(Task item) Write every entry out again exactly, please, and skip the pictures.

(Document images with source code)

<<<<

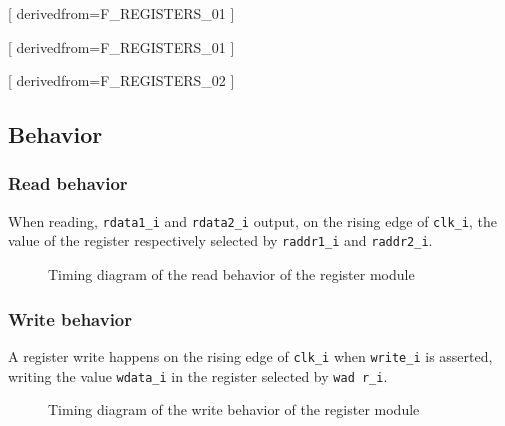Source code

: [
  derivedfrom=F\_REGISTERS\_01
]

[
  derivedfrom=F\_REGISTERS\_01
]

[
  derivedfrom=F\_REGISTERS\_02
]

\subsection{Behavior}

\subsubsection{Read behavior}

\begin{content}
  When reading, \texttt{rdata1\_i} and \texttt{rdata2\_i} output, on the rising edge of \texttt{clk\_i}, the value of the register respectively selected by \texttt{raddr1\_i}
and \texttt{raddr2\_i}.
\end{content}

\begin{figure}[H]
    \centering
    
    \caption{Timing diagram of the read behavior of the register module}
    \label{fig:regm-behavior-read}
\end{figure}

\subsubsection{Write behavior}

\begin{content}
A register write happens on the rising edge of \texttt{clk\_i} when \texttt{write\_i} is asserted, writing the value \texttt{wdata\_i} in the register selected by \texttt{wad
r\_i}.
\end{content}

\begin{figure}[H]
    \centering
    
    \caption{Timing diagram of the write behavior of the register module}
    \label{fig:regm-behavior-write}
\end{figure}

>>>>

(Answer for this exercise)
Source code

: [
  derivedfrom=F\_REGISTERS\_01
]

[
  derivedfrom=F\_REGISTERS\_01
]

[
  derivedfrom=F\_REGISTERS\_02
]

\subsection{Behavior}

\subsubsection{Read behavior}

\begin{content}
  When reading, \texttt{rdata1\_i} and \texttt{rdata2\_i} output, on the rising edge of \texttt{clk\_i}, the value of the register respectively selected by \texttt{raddr1\_i}
and \texttt{raddr2\_i}.
\end{content}

\begin{figure}[H]
    \centering
    
    \caption{Timing diagram of the read behavior of the register module}
    \label{fig:regm-behavior-read}
\end{figure}

\subsubsection{Write behavior}

\begin{content}
A register write happens on the rising edge of \texttt{clk\_i} when \texttt{write\_i} is asserted, writing the value \texttt{wdata\_i} in the register selected by \texttt{wad
r\_i}.
\end{content}

\begin{figure}[H]
    \centering
    
    \caption{Timing diagram of the write behavior of the register module}
    \label{fig:regm-behavior-write}
\end{figure}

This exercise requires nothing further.